Alexa data is poo. Junk. Garbage. Completely detached from reality.
That’s the consensus among most bloggers and tech-oriented webmasters. The common claims are that Alexa is flawed because:
- It’s easily manipulated (perhaps not as easily as some think)
- It’s skewed towards Internet Explorer users (although there’s now a FireFox version of the toolbar)
- It’s skewed towards Webmasters
- It’s skewed towards Chinese users
- It blows off secure websites (the toolbar turns itself off)
I won’t debate these points. They’re all mostly true. Just do a quick Google on “Alexa sucks” or “Alexa flaws”, and you’ll have all the evidence you need to confirm that Alexa has its share of shortfalls. All of Alexa’s data is based on a selective sampling of all Internet users…and Alexa freely admits that it’s an imperfect sampling at that (see the important disclaimers and known biases posted on Alexa’s website). Unfortunately, because of Alexa’s flaws, many people completely discount Alexa as a useful tool.
What I’m here to tell you is that it doesn’t matter how flawed Alexa is—it’s still incredibly useful!
ALEXA DATA IS POO, BUT IT’S GOLDEN POO!
To maximize the effectiveness of any tool, you have to be able to separate the wheat from the chaff..to discard the useless in favor of the useful. Alexa data may be near worthless for some applications, but it’s hard to beat for others. That’s especially true when you consider the cost (free!).

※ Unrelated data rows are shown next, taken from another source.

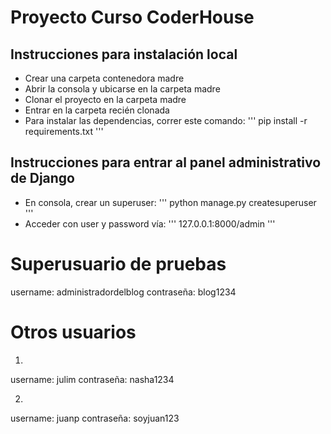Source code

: # Proyecto Curso CoderHouse

## Instrucciones para instalación local
+ Crear una carpeta contenedora madre
+ Abrir la consola y ubicarse en la carpeta madre
+ Clonar el proyecto en la carpeta madre
+ Entrar en la carpeta recién clonada
+ Para instalar las dependencias, correr este comando:
'''
pip install -r requirements.txt
'''

## Instrucciones para entrar al panel administrativo de Django
+ En consola, crear un superuser:
'''
python manage.py createsuperuser
'''
+ Acceder con user y password vía:
'''
127.0.0.1:8000/admin
'''

# Superusuario de pruebas
username: administradordelblog
contraseña: blog1234

# Otros usuarios
1.
username: julim
contraseña: nasha1234

2.
username: juanp
contraseña: soyjuan123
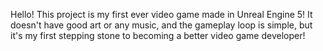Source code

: Hello! This project is my first ever video game made in Unreal Engine 5! It doesn't have good art or any music, and the gameplay loop is simple, but it's my first stepping stone to becoming a better video game developer!

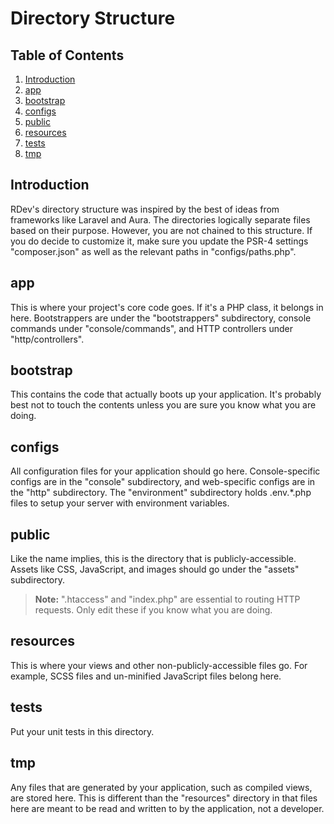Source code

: # Directory Structure

## Table of Contents
1. [Introduction](#introduction)
2. [app](#app)
3. [bootstrap](#bootstrap)
4. [configs](#configs)
5. [public](#public)
6. [resources](#resources)
7. [tests](#tests)
8. [tmp](#tmp)

<a id="introduction"></a>
## Introduction
RDev's directory structure was inspired by the best of ideas from frameworks like Laravel and Aura.  The directories logically separate files based on their purpose.  However, you are not chained to this structure.  If you do decide to customize it, make sure you update the PSR-4 settings "composer.json" as well as the relevant paths in "configs/paths.php".  

<a id="app"></a>
## app
This is where your project's core code goes.  If it's a PHP class, it belongs in here.  Bootstrappers are under the "bootstrappers" subdirectory, console commands under "console/commands", and HTTP controllers under "http/controllers".

<a id="bootstrap"></a>
## bootstrap
This contains the code that actually boots up your application.  It's probably best not to touch the contents unless you are sure you know what you are doing.

<a href="config"></a>
## configs
All configuration files for your application should go here.  Console-specific configs are in the "console" subdirectory, and web-specific configs are in the "http" subdirectory.  The "environment" subdirectory holds .env.*.php files to setup your server with environment variables.

<a id="public"></a>
## public
Like the name implies, this is the directory that is publicly-accessible.  Assets like CSS, JavaScript, and images should go under the "assets" subdirectory.

> **Note:** ".htaccess" and "index.php" are essential to routing HTTP requests.  Only edit these if you know what you are doing.

<a id="resources"></a>
## resources
This is where your views and other non-publicly-accessible files go.  For example, SCSS files and un-minified JavaScript files belong here.
 
<a id="tests"></a>
## tests
Put your unit tests in this directory.

<a id="tmp"></a>
## tmp
Any files that are generated by your application, such as compiled views, are stored here.  This is different than the "resources" directory in that files here are meant to be read and written to by the application, not a developer.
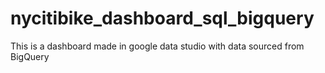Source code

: # nycitibike_dashboard_sql_bigquery
This is a dashboard made in google data studio with data sourced from BigQuery
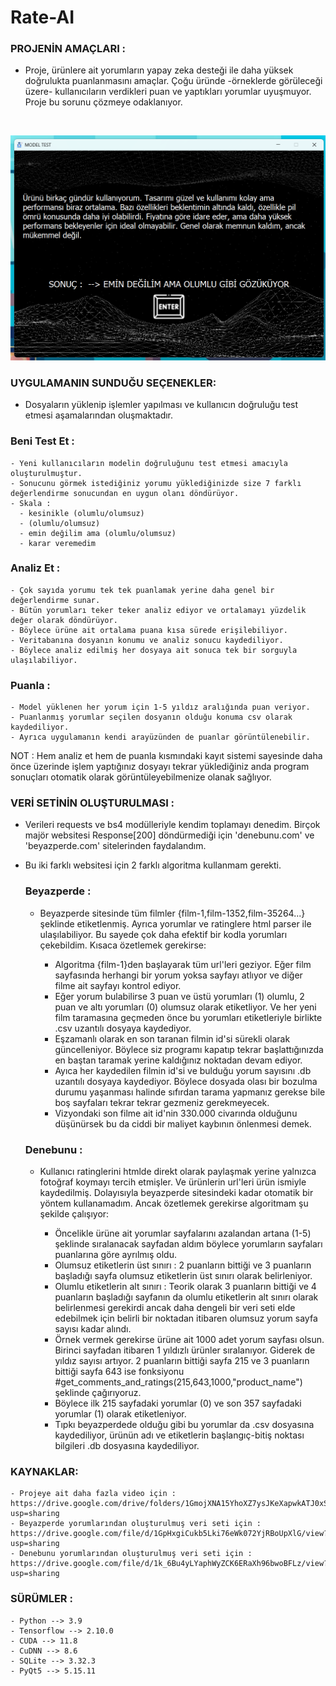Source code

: # Rate-AI
### PROJENİN AMAÇLARI :
  - Proje, ürünlere ait yorumların yapay zeka desteği ile daha yüksek doğrulukta puanlanmasını amaçlar. Çoğu üründe -örneklerde görüleceği üzere- kullanıcıların verdikleri puan ve yaptıkları yorumlar uyuşmuyor. Proje bu sorunu çözmeye odaklanıyor.
<p>&nbsp;</p>

    
![MODEL TEST](screenshots/model_test.png)

### UYGULAMANIN SUNDUĞU SEÇENEKLER:
  - Dosyaların yüklenip işlemler yapılması ve kullanıcın doğruluğu test etmesi aşamalarından oluşmaktadır.
  ### Beni Test Et :
    - Yeni kullanıcıların modelin doğruluğunu test etmesi amacıyla oluşturulmuştur.
    - Sonucunu görmek istediğiniz yorumu yüklediğinizde size 7 farklı değerlendirme sonucundan en uygun olanı döndürüyor.
    - Skala : 
      - kesinikle (olumlu/olumsuz)
      - (olumlu/olumsuz)
      - emin değilim ama (olumlu/olumsuz)
      - karar veremedim  
      
  ### Analiz Et :
    
    - Çok sayıda yorumu tek tek puanlamak yerine daha genel bir değerlendirme sunar.
    - Bütün yorumları teker teker analiz ediyor ve ortalamayı yüzdelik değer olarak döndürüyor.
    - Böylece ürüne ait ortalama puana kısa sürede erişilebiliyor.
    - Veritabanına dosyanın konumu ve analiz sonucu kaydediliyor. 
    - Böylece analiz edilmiş her dosyaya ait sonuca tek bir sorguyla ulaşılabiliyor.
  
  ### Puanla : 
  
    - Model yüklenen her yorum için 1-5 yıldız aralığında puan veriyor.
    - Puanlanmış yorumlar seçilen dosyanın olduğu konuma csv olarak kaydediliyor. 
    - Ayrıca uygulamanın kendi arayüzünden de puanlar görüntülenebilir.

  NOT : Hem analiz et hem de puanla kısmındaki kayıt sistemi sayesinde daha önce
  üzerinde işlem yaptığınız dosyayı tekrar yüklediğiniz anda program sonuçları otomatik
  olarak görüntüleyebilmenize olanak sağlıyor.
  

### VERİ SETİNİN OLUŞTURULMASI :
  - Verileri requests ve bs4 modülleriyle kendim toplamayı denedim. Birçok majör websitesi Response[200] döndürmediği için 'denebunu.com' ve 'beyazperde.com' sitelerinden faydalandım.
  
  - Bu iki farklı websitesi için 2 farklı algoritma kullanmam gerekti.



    
      ### Beyazperde :
    - Beyazperde sitesinde tüm filmler {film-1,film-1352,film-35264...} şeklinde etiketlenmiş. Ayrıca yorumlar ve ratinglere html parser ile ulaşılabiliyor. Bu sayede çok daha efektif bir kodla yorumları çekebildim. Kısaca özetlemek gerekirse:
   
      
      - Algoritma {film-1}den başlayarak tüm url'leri geziyor. Eğer film sayfasında herhangi bir yorum yoksa sayfayı atlıyor ve diğer filme ait sayfayı kontrol ediyor.
      - Eğer yorum bulabilirse 3 puan ve üstü yorumları (1) olumlu, 2 puan ve altı yorumları (0) olumsuz olarak etiketliyor. Ve her yeni film taramasına geçmeden önce bu yorumları etiketleriyle birlikte .csv uzantılı dosyaya kaydediyor.
      - Eşzamanlı olarak en son taranan filmin id'si sürekli olarak güncelleniyor. Böylece siz programı kapatıp tekrar başlattığınızda en baştan taramak yerine kaldığınız noktadan devam ediyor.
      - Ayıca her kaydedilen filmin id'si ve bulduğu yorum sayısını .db uzantılı dosyaya kaydediyor. Böylece dosyada olası bir bozulma durumu yaşanması halinde sıfırdan tarama yapmanız gerekse bile boş sayfaları tekrar tekrar gezmeniz gerekmeyecek.
      - Vizyondaki son filme ait id'nin 330.000 civarında olduğunu düşünürsek bu da ciddi bir maliyet kaybının önlenmesi demek.



    
    ### Denebunu :
    - Kullanıcı ratinglerini htmlde direkt olarak paylaşmak yerine yalnızca fotoğraf koymayı tercih etmişler. Ve ürünlerin url'leri ürün ismiyle kaydedilmiş. Dolayısıyla beyazperde sitesindeki kadar otomatik bir yöntem kullanamadım. Ancak özetlemek gerekirse algoritmam şu şekilde çalışıyor:
   
      
      - Öncelikle ürüne ait yorumlar sayfalarını azalandan artana (1-5) şeklinde sıralanacak sayfadan aldım böylece yorumların sayfaları puanlarına göre ayrılmış oldu.
      - Olumsuz etiketlerin üst sınırı : 2 puanların bittiği ve 3 puanların başladığı sayfa olumsuz etiketlerin üst sınırı olarak belirleniyor.
      - Olumlu etiketlerin alt sınırı : Teorik olarak 3 puanların bittiği ve 4 puanların başladığı sayfanın da olumlu etiketlerin alt sınırı olarak belirlenmesi gerekirdi ancak daha dengeli bir veri seti elde edebilmek için belirli bir noktadan itibaren olumsuz yorum sayfa sayısı kadar alındı.
      - Örnek vermek gerekirse ürüne ait 1000 adet yorum sayfası olsun. Birinci sayfadan itibaren 1 yıldızlı ürünler sıralanıyor. Giderek de yıldız sayısı artıyor. 2 puanların bittiği sayfa 215 ve 3 puanların bittiği sayfa 643 ise fonksiyonu #get_comments_and_ratings(215,643,1000,"product_name") şeklinde çağırıyoruz.
      -  Böylece ilk 215 sayfadaki yorumlar (0) ve son 357 sayfadaki yorumlar (1) olarak etiketleniyor.
      -  Tıpkı beyazperdede olduğu gibi bu yorumlar da .csv dosyasına kaydediliyor, ürünün adı ve etiketlerin başlangıç-bitiş noktası bilgileri .db dosyasına kaydediliyor.






### KAYNAKLAR:
    - Projeye ait daha fazla video için : https://drive.google.com/drive/folders/1GmojXNA15YhoXZ7ysJKeXapwkATJ0xSp?usp=sharing
    - Beyazperde yorumlarından oluşturulmuş veri seti için : https://drive.google.com/file/d/1GpHxgiCukb5Lki76eWk072YjRBoUpXlG/view?usp=sharing
    - Denebunu yorumlarından oluşturulmuş veri seti için : https://drive.google.com/file/d/1k_6Bu4yLYaphWyZCK6ERaXh96bwoBFLz/view?usp=sharing

### SÜRÜMLER :
    - Python --> 3.9
    - Tensorflow --> 2.10.0
    - CUDA --> 11.8
    - CuDNN --> 8.6
    - SQLite --> 3.32.3
    - PyQt5 --> 5.15.11
    
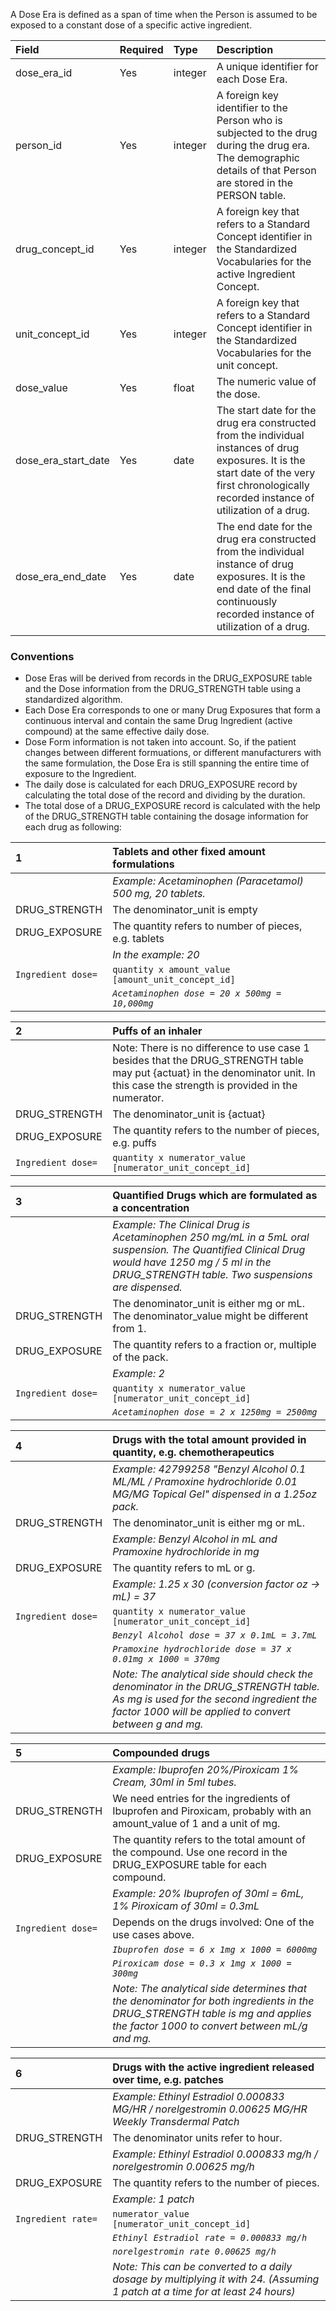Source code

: A Dose Era is defined as a span of time when the Person is assumed to be exposed to a constant dose of a specific active ingredient. 

Field|Required|Type|Description
:--------------------|:--------|:------------|:---------------------------
|dose_era_id|Yes|integer|A unique identifier for each Dose Era.|
|person_id|Yes|integer|A foreign key identifier to the Person who is subjected to the drug during the drug era. The demographic details of that Person are stored in the PERSON table.|
|drug_concept_id|Yes|integer|A foreign key that refers to a Standard Concept identifier in the Standardized Vocabularies for the active Ingredient Concept.|
|unit_concept_id|Yes|integer|A foreign key that refers to a Standard Concept identifier in the Standardized Vocabularies for the unit concept.|
|dose_value|Yes|float|The numeric value of the dose.|
|dose_era_start_date|Yes|date|The start date for the drug era constructed from the individual instances of drug exposures. It is the start date of the very first chronologically recorded instance of utilization of a drug.|
|dose_era_end_date|Yes|date|The end date for the drug era constructed from the individual instance of drug exposures. It is the end date of the final continuously recorded instance of utilization of a drug.|

### Conventions 
  * Dose Eras will be derived from records in the DRUG_EXPOSURE table and the Dose information from the DRUG_STRENGTH table using a standardized algorithm.
  * Each Dose Era corresponds to one or many Drug Exposures that form a continuous interval and contain the same Drug Ingredient (active compound) at the same effective daily dose.
  * Dose Form information is not taken into account. So, if the patient changes between different formuations, or different manufacturers with the same formulation, the Dose Era is still spanning the entire time of exposure to the Ingredient.
  * The daily dose is calculated for each DRUG_EXPOSURE record by calculating the total dose of the record and dividing by the duration.
  * The total dose of a DRUG_EXPOSURE record is calculated with the help of the DRUG_STRENGTH table containing the dosage information for each drug as following:
  
  
|  1     | Tablets and other fixed amount formulations | 
|:-----------------|:-----------------------------------------|
||*Example: Acetaminophen (Paracetamol) 500 mg, 20 tablets.*|
| DRUG_STRENGTH  | The denominator_unit is empty |
| DRUG_EXPOSURE  | The quantity refers to number of pieces, e.g. tablets    |
||*In the example: 20*|
|`Ingredient dose=`|`quantity x amount_value [amount_unit_concept_id]`|
||*`Acetaminophen dose = 20 x 500mg = 10,000mg`*|

|  2     | Puffs of an inhaler | 
|:-----------------|:-----------------------------------------|
||Note: There is no difference to use case 1 besides that the DRUG_STRENGTH table may put {actuat} in the denominator unit. In this case the strength is provided in the numerator.|
| DRUG_STRENGTH  | The denominator_unit is {actuat}|
| DRUG_EXPOSURE  | The quantity refers to the number of pieces, e.g. puffs |
| `Ingredient dose=`|`quantity x numerator_value [numerator_unit_concept_id]`|

|  3     | Quantified Drugs which are formulated as a concentration | 
|:-----------------|:-----------------------------------------|
||*Example: The Clinical Drug is Acetaminophen 250 mg/mL in a 5mL oral suspension. The Quantified Clinical Drug would have 1250 mg / 5 ml in the DRUG_STRENGTH table. Two suspensions are dispensed.*|
| DRUG_STRENGTH  | The denominator_unit is either mg or mL. The denominator_value might be different from 1. |
| DRUG_EXPOSURE  | The quantity refers to a fraction or, multiple of the pack. |
||*Example: 2* |
| `Ingredient dose=`|`quantity x numerator_value [numerator_unit_concept_id]`|
||*`Acetaminophen dose = 2 x 1250mg = 2500mg`*|

|  4     | Drugs with the total amount provided in quantity, e.g. chemotherapeutics | 
|:-----------------|:-----------------------------------------|
||*Example: 42799258 "Benzyl Alcohol 0.1 ML/ML / Pramoxine hydrochloride 0.01 MG/MG Topical Gel" dispensed in a 1.25oz pack.*|
| DRUG_STRENGTH  | The denominator_unit is either mg or mL.|
||*Example: Benzyl Alcohol in mL and Pramoxine hydrochloride in mg*|
| DRUG_EXPOSURE  | The quantity refers to mL or g.|
||*Example: 1.25 x 30 (conversion factor oz -> mL) = 37*|
| `Ingredient dose=`|`quantity x numerator_value [numerator_unit_concept_id]`|
||*`Benzyl Alcohol dose = 37 x 0.1mL = 3.7mL`*|
||*`Pramoxine hydrochloride dose = 37 x 0.01mg x 1000 = 370mg`*|
||*Note: The analytical side should check the denominator in the DRUG_STRENGTH table. As mg is used for the second ingredient the factor 1000 will be applied to convert between g and mg.*|

|  5     | Compounded drugs |
|:-----------------|:-----------------------------------------|
||*Example: Ibuprofen 20%/Piroxicam 1% Cream, 30ml in 5ml tubes.*|
| DRUG_STRENGTH  | We need entries for the ingredients of Ibuprofen and  Piroxicam, probably with an amount_value of 1 and a unit of mg.|
| DRUG_EXPOSURE  | The quantity refers to the total amount of the compound. Use one record in the DRUG_EXPOSURE table for each compound.|
||*Example: 20% Ibuprofen of 30ml = 6mL, 1% Piroxicam of 30ml = 0.3mL*|
|`Ingredient dose=`|Depends on the drugs involved: One of the use cases above.|
||*`Ibuprofen dose = 6 x 1mg x 1000 = 6000mg`*|
||*`Piroxicam dose = 0.3 x 1mg x 1000 = 300mg`*|
||*Note: The analytical side determines that the denominator for both ingredients in the DRUG_STRENGTH table is mg and applies the factor 1000 to convert between mL/g and mg.*|

|  6     | Drugs with the active ingredient released over time, e.g. patches |
|:-----------------|:-----------------------------------------|
||*Example: Ethinyl Estradiol 0.000833 MG/HR / norelgestromin 0.00625 MG/HR Weekly Transdermal Patch*|
| DRUG_STRENGTH  | The denominator units refer to hour.|
||*Example: Ethinyl Estradiol 0.000833 mg/h / norelgestromin 0.00625 mg/h*|
| DRUG_EXPOSURE  | The quantity refers to the number of pieces.|
||*Example: 1 patch*|
| `Ingredient rate=`|`numerator_value [numerator_unit_concept_id]`|
||*`Ethinyl Estradiol rate = 0.000833 mg/h`*|
||*`norelgestromin rate 0.00625 mg/h`*|
||*Note: This can be converted to a daily dosage by multiplying it with 24. (Assuming 1 patch at a time for at least 24 hours)*|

What Alexa Data Is NOT Good For:
- Comparing relative traffic among blogs or websites with different target audiences
- Drawing accurate conclusions about the actual traffic, number of visitors, or “reach” of any website
What Alexa IS Good For:
- Identifying “events of interest” in blog or website’s history for further research. A spike in traffic = they did something right. A steep decline = they did something wrong!
- Looking at macro trends in a particular website’s traffic growth (or decline)…independent of other sites. Although Alexa data is skewed, at least it’s pretty consistently skewed.
- If you’re interested in advertising revenue, a good Alexa ranking is highly valued by some advertisers. So it can pay to figure out what others have done that has helped them increase their Alexa ranking.
The bottom line is that, despite all the shortcomings, Alexa data is a fantastic research tool. If you are a blogger or webmaster that’s interested in increasing traffic to your website, what better way than to learn from the successes and mistakes of those who’ve gone before you? Alexa data can lead you to the secrets of blogging success. It’s freely available and easy to access. Set your expectations appropriately and you may be pleasantly surprised by what you find.